The first section of this book deals precisely with just such an explanation. Presaging an argument that will be detailed further in chapters to come, I suggest that people vote out of both Madisonian and Tocquevillian motivations. In some communities more voters come to the polls in order to protect their interests, whereas in other places more of them cast a ballot because they feel it is their duty to do so. In these latter communities, civic norms are strong. Those norms are strong, in turn, because of consensus over values—what political scientists are more likely to call interests, and what economists call preferences. Where many people share the same values social norms are more easily enforced, specifically a norm encouraging civic participation. Diverse interests breed conflict, while uniformity fosters consensus; voter turnout can spring from both, but for different reasons. Furthermore, some forms of engagement in the community are more common in consensual communities, other forms in places better characterized as conflictual.

Assuming that I convince the reader that communities vary in the degree to which they can be characterized by their consensus over values, and thus in the extent to which their residents act in accordance with civic norms, Traci’s vote will nonetheless remain unexplained. Remember that when she cast her ballot, Traci was not actually living in homogeneous Little River, Kansas, but heterogeneous Boston, Massachusetts. Why would Traci vote out of a sense of duty once she had moved away from a place with strong civic norms? Tocqueville hints at the answer when in the quotation above he refers to people acting out of duty because it had become their “instinct,” having acquired a “habit and taste” for it. Traci had internalized the norm that voting is a duty and continued her duty-driven behavior even when she moved to a place where those norms would not be enforced. Critically, she spent her adolescence enmeshed in a community where civic norms were strong. During this particularly formative period of our lives, we are prone to developing habits that stay with us throughout our lives. In short, one can be socialized into acting out of a sense of duty, and an important (probably the most important) period of our lives for that socialization to occur is adolescence.

Again foreshadowing a more thorough discussion later, socialization is an important, if often implied, component of social capital theory. For example, while Putnam does not specifically raise the importance of childhood socialization in his discussion of civic traditions in Italy, it is certainly implied. How else would civic traditions perpetuate across time if the norms that constitute social capital were not transmitted across generations? Likewise, Putnam’s more recent stress on differences in civic engagement among generational cohorts implies that members of different generations have, collectively, undergone distinctive socialization experiences.

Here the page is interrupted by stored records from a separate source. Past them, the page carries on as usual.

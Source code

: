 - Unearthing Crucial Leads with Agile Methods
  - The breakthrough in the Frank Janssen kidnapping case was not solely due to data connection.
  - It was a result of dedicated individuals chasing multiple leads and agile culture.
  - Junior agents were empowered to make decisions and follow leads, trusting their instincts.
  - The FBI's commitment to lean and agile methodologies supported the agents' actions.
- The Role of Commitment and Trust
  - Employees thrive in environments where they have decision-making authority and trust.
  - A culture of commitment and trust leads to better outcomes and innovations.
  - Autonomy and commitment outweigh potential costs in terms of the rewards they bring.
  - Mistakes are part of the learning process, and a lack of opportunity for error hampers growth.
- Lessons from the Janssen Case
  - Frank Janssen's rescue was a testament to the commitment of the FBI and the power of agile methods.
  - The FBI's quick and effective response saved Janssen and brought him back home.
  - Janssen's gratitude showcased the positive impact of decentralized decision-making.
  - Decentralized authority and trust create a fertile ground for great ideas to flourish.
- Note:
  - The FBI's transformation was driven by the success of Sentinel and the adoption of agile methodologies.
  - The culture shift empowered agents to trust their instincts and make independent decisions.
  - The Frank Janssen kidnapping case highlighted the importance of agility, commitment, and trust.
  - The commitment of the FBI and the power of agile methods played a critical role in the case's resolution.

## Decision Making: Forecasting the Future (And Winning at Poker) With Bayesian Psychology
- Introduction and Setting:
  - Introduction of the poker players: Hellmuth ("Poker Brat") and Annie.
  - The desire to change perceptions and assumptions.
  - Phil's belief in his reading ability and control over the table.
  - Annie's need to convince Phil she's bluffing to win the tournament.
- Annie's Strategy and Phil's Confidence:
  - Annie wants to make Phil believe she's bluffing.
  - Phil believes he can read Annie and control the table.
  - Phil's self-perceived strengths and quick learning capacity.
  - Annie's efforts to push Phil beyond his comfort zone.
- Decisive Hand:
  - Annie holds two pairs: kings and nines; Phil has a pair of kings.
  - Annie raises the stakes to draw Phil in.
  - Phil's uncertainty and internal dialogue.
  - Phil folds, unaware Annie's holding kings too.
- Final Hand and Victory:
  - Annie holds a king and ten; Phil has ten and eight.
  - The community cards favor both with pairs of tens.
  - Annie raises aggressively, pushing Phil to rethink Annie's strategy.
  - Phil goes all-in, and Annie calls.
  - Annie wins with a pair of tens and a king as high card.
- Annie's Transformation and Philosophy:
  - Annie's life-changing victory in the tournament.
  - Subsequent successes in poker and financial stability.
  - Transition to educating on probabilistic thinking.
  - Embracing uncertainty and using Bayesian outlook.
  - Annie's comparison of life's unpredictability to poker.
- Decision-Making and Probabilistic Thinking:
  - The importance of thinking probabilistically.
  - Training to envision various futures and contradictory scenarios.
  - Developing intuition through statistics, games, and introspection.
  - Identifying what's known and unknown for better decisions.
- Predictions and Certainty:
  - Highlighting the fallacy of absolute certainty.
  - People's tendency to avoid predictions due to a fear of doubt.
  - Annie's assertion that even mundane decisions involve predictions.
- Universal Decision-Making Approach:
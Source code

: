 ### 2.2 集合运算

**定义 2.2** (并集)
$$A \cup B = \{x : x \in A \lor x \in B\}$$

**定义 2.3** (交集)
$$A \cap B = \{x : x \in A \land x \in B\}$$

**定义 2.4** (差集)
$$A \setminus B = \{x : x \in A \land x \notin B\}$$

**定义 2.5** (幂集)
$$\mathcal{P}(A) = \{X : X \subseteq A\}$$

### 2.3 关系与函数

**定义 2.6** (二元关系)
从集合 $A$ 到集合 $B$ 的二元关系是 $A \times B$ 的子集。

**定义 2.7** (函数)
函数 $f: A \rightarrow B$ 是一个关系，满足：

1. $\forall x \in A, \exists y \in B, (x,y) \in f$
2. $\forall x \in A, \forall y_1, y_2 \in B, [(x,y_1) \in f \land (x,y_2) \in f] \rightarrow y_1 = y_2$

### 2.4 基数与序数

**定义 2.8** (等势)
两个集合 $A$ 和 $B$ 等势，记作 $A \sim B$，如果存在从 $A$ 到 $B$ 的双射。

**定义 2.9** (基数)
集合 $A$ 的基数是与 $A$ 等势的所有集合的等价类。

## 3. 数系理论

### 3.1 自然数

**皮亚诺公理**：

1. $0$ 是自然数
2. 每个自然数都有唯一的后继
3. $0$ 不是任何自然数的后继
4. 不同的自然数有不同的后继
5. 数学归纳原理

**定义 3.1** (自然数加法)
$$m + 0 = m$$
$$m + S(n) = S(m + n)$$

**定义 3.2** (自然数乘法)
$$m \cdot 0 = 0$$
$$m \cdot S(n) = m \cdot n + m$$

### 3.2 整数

Why did Traci vote? Because she was raised in a community where she internalized the norm that voting is her civic duty. The simplicity of this statement, however, belies the complexity of the theoretical foundation upon which it rests. Implicit within it are a number of claims, none of which is necessarily conventional wisdom within political science. To make the case that the communities in which we spend our adolescence affect whether we vote in adulthood first requires establishing that

a. communities shape the civic and political engagement of the people who live within them, or what you do now depends on where you are now
b. the engagement of adolescents in particular is shaped by where they live, or what you did then depends on where you were then
c. adolescents’ engagement links to their engagement as adults, or what you do now depends on what you did then

Together these claims lay the foundation for the book’s central argument: the civic norms within one’s adolescent social environment have an effect on civic participation well beyond adolescence: what you do now depends on where you were then. These points all require theoretical justification and empirical evaluation, and so a section of the book is devoted to each.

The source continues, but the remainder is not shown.